Segment Start: Recorded data
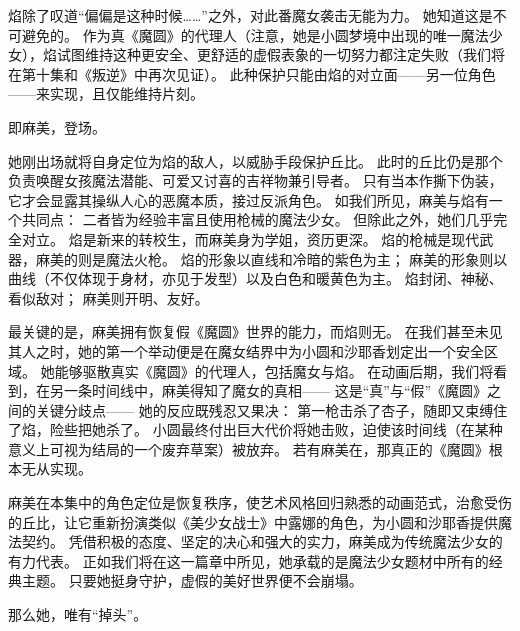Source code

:焰除了叹道“偏偏是这种时候……”之外，对此番魔女袭击无能为力。
她知道这是不可避免的。
作为真《魔圆》的代理人（注意，她是小圆梦境中出现的唯一魔法少女），焰试图维持这种更安全、更舒适的虚假表象的一切努力都注定失败（我们将在第十集和《叛逆》中再次见证）。
此种保护只能由焰的对立面——另一位角色——来实现，且仅能维持片刻。

即麻美，登场。

她刚出场就将自身定位为焰的敌人，以威胁手段保护丘比。
此时的丘比仍是那个负责唤醒女孩魔法潜能、可爱又讨喜的吉祥物兼引导者。
只有当本作撕下伪装，它才会显露其操纵人心的恶魔本质，接过反派角色。
如我们所见，麻美与焰有一个共同点：
二者皆为经验丰富且使用枪械的魔法少女。
但除此之外，她们几乎完全对立。
焰是新来的转校生，而麻美身为学姐，资历更深。
焰的枪械是现代武器，麻美的则是魔法火枪。
焰的形象以直线和冷暗的紫色为主；
麻美的形象则以曲线（不仅体现于身材，亦见于发型）以及白色和暖黄色为主。
焰封闭、神秘、看似敌对；
麻美则开明、友好。

最关键的是，麻美拥有恢复假《魔圆》世界的能力，而焰则无。
在我们甚至未见其人之时，她的第一个举动便是在魔女结界中为小圆和沙耶香划定出一个安全区域。
她能够驱散真实《魔圆》的代理人，包括魔女与焰。
在动画后期，我们将看到，在另一条时间线中，麻美得知了魔女的真相——
这是“真”与“假”《魔圆》之间的关键分歧点——
她的反应既残忍又果决：
第一枪击杀了杏子，随即又束缚住了焰，险些把她杀了。
小圆最终付出巨大代价将她击败，迫使该时间线（在某种意义上可视为结局的一个废弃草案）被放弃。
若有麻美在，那真正的《魔圆》根本无从实现。

麻美在本集中的角色定位是恢复秩序，使艺术风格回归熟悉的动画范式，治愈受伤的丘比，让它重新扮演类似《美少女战士》中露娜的角色，为小圆和沙耶香提供魔法契约。
凭借积极的态度、坚定的决心和强大的实力，麻美成为传统魔法少女的有力代表。
正如我们将在这一篇章中所见，她承载的是魔法少女题材中所有的经典主题。
只要她挺身守护，虚假的美好世界便不会崩塌。

那么她，唯有“掉头”。
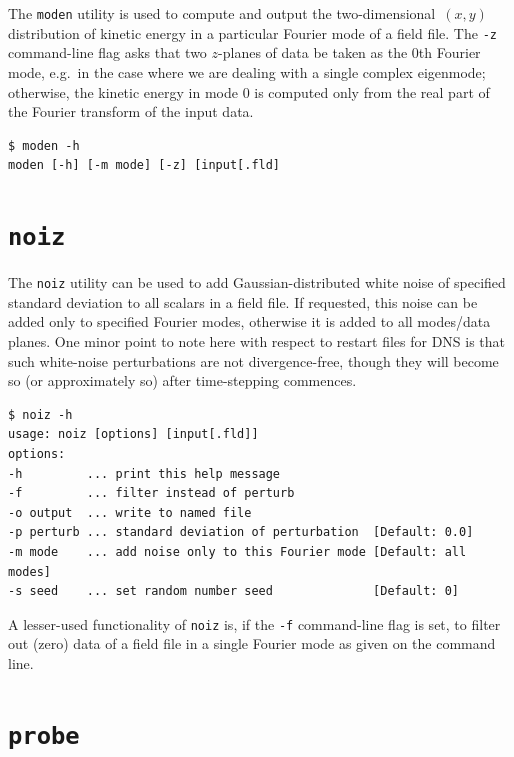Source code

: \documentclass[11pt]{report}
\newcommand\twod{two-di\-men\-sion\-al}
\newcommand{\eg}{e.g.\ } \newcommand{\CC}{\mathrm{c.c.}}
\begin{document}
The \verb|moden| utility is used to compute and output the
\twod\ $(x,y)$ distribution of kinetic energy in a particular Fourier
mode of a field file.  The \verb|-z| command-line flag asks that two
$z$-planes of data be taken as the 0th Fourier mode, \eg in the case
where we are dealing with a single complex eigenmode; otherwise, the
kinetic energy in mode 0 is computed only from the real part of the
Fourier transform of the input data.
%
{\small
\begin{verbatim}
$ moden -h
moden [-h] [-m mode] [-z] [input[.fld]
\end{verbatim}
}

\section{\texttt{noiz}}
\label{sec.noiz}

The \verb|noiz| utility can be used to add Gaussian-distributed white
noise of specified standard deviation to all scalars in a field
file. If requested, this noise can be added only to specified Fourier
modes, otherwise it is added to all modes/data planes.  One minor
point to note here with respect to restart files for DNS is that such
white-noise perturbations are not divergence-free, though they will
become so (or approximately so) after time-stepping commences.
%
{\small
\begin{verbatim}
$ noiz -h
usage: noiz [options] [input[.fld]]
options:
-h         ... print this help message
-f         ... filter instead of perturb
-o output  ... write to named file
-p perturb ... standard deviation of perturbation  [Default: 0.0]
-m mode    ... add noise only to this Fourier mode [Default: all modes]
-s seed    ... set random number seed              [Default: 0]
\end{verbatim}
}
%
A lesser-used functionality of \verb|noiz| is, if the \verb|-f|
command-line flag is set, to filter out (zero) data of a field file in
a single Fourier mode as given on the command line.

\section{\texttt{probe}}
\label{sec.probe}
\end{document}
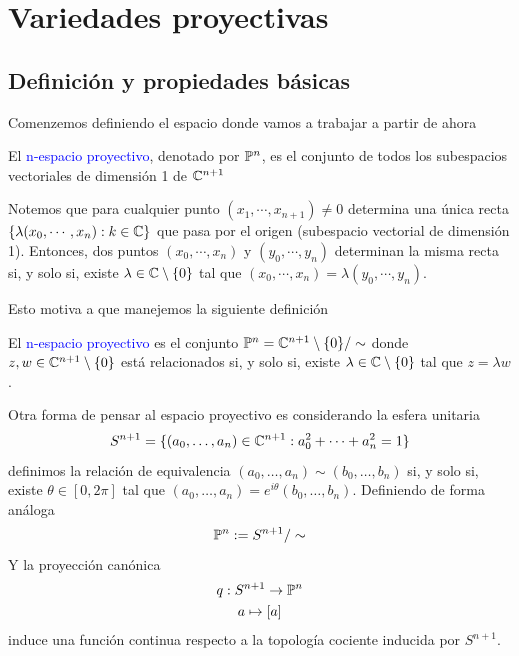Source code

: \section{Variedades proyectivas}

\subsection{Definición y propiedades básicas}

    Comenzemos definiendo el espacio donde vamos a trabajar a partir de ahora
    \begin{definition}
        El \textcolor{blue}{n-espacio proyectivo}, denotado por $\pp^n$, es el conjunto de todos los subespacios vectoriales de dimensión 1 de $\cc^{n+1}$
    \end{definition}

    \begin{remark}
        Notemos que para cualquier punto $(x_1,\cdots,x_{n+1})\neq 0$ determina una única recta $\{\lambda(x_0,\cdots,x_{n}):k\in\cc\}$ que pasa por el origen (subespacio vectorial de dimensión 1). Entonces, dos puntos $(x_0,\cdots,x_n)$ y $(y_0,\cdots,y_n)$ determinan la misma recta si, y solo si, existe $\lambda\in\cc\setminus\{0\}$ tal que  $(x_0,\cdots,x_n)=\lambda(y_0,\cdots,y_n)$.
    \end{remark}
    
    Esto motiva a que manejemos la siguiente definición
    \begin{definition}
        El \textcolor{blue}{n-espacio proyectivo} es el conjunto $\pp^n=\cc^{n+1}\setminus\{0\}/\sim$ donde $z,w\in\cc^{n+1}\setminus\{0\}$ está relacionados si, y solo si, existe $\lambda\in\cc\setminus\{0\}$ tal que  $z=\lambda w$.
    \end{definition}

    \begin{remark}\label{esferaproyectivo}
        Otra forma de pensar al espacio proyectivo es considerando la esfera unitaria 
        $$S^{n+1}=\{(a_0,\dots,a_n)\in\cc^{n+1}:a_0^2+\cdots+a_n^2=1\}$$
        definimos la relación de equivalencia $(a_0,\dots,a_n)\sim (b_0,\dots,b_n)$ si, y solo si, existe $\theta\in[0,2\pi]$ tal que $(a_0,\dots,a_n)=e^{i\theta}(b_0,\dots,b_n)$. Definiendo de forma análoga
        \begin{equation*}
            \pp^n:=S^{n+1}/\sim
        \end{equation*}
        Y la proyección canónica
        \begin{gather*}
            q:S^{n+1}\to \pp^n\\
            a\mapsto [a]
        \end{gather*}
        induce una función continua respecto a la topología cociente inducida por $S^{n+1}$.
    \end{remark}
    
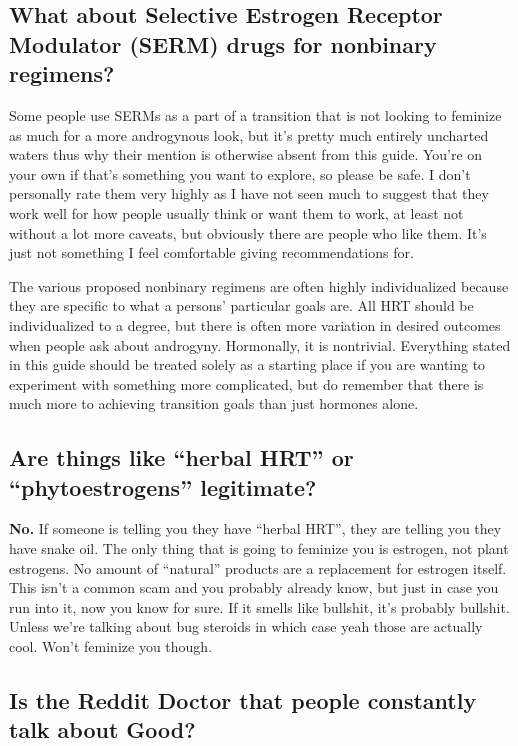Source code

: \documentclass{article}
\begin{document}
\subsection{What about Selective Estrogen Receptor Modulator (SERM) drugs for nonbinary regimens?}

Some people use SERMs as a part of a transition that is not looking to feminize as much for a more androgynous look, but it’s pretty much entirely uncharted waters thus why their mention is otherwise absent from this guide. You’re on your own if that’s something you want to explore, so please be safe. I don’t personally rate them very highly as I have not seen much to suggest that they work well for how people usually think or want them to work, at least not without a lot more caveats, but obviously there are people who like them. It's just not something I feel comfortable giving recommendations for.

The various proposed nonbinary regimens are often highly individualized because they are specific to what a persons' particular goals are. All HRT should be individualized to a degree, but there is often more variation in desired outcomes when people ask about androgyny. Hormonally, it is nontrivial. Everything stated in this guide should be treated solely as a starting place if you are wanting to experiment with something more complicated, but do remember that there is much more to achieving transition goals than just hormones alone.

\subsection{Are things like “herbal HRT” or “phytoestrogens” legitimate?}

\textbf{No.} If someone is telling you they have “herbal HRT”, they are telling you they have snake oil. The only thing that is going to feminize you is estrogen, not plant estrogens. No amount of “natural” products are a replacement for estrogen itself. This isn’t a common scam and you probably already know, but just in case you run into it, now you know for sure. If it smells like bullshit, it’s probably bullshit. Unless we’re talking about bug steroids in which case yeah those are actually cool. Won’t feminize you though.

\subsection{Is the Reddit Doctor that people constantly talk about Good?}
\end{document}
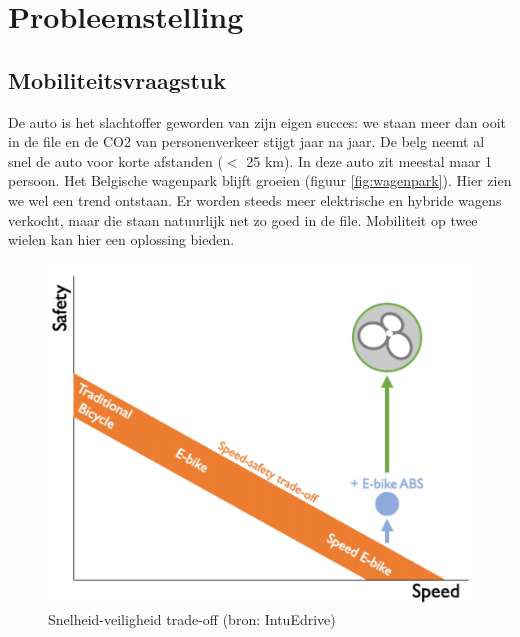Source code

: \chapter{Probleemstelling}
\section{Mobiliteitsvraagstuk}
De auto is het slachtoffer geworden van zijn eigen succes: we staan meer dan ooit in de file en de CO2 van personenverkeer stijgt jaar na jaar. De belg neemt al snel de auto voor korte afstanden ($<$ 25 km). In deze auto zit meestal maar 1 persoon. Het Belgische wagenpark blijft groeien (figuur \ref{fig:wagenpark}). Hier zien we wel een trend ontstaan. Er worden steeds meer elektrische en hybride wagens verkocht, maar die staan natuurlijk net zo goed in de file. Mobiliteit op twee wielen kan hier een oplossing bieden.
\\

\begin{figure}
  \centering
  \includegraphics[width=1.1\linewidth]{images/snelheid-veiligheid-tradeoff.png}
  \caption{Snelheid-veiligheid trade-off (bron: IntuEdrive)}
  \label{fig:snelheid-veiligheid trade-off (bron: IntuEdrive)}
\end{figure}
Segment End: Recorded data
Problem requirements
Only the number should be given: how many lines of the data contain the word "Default"?

Result of the task
3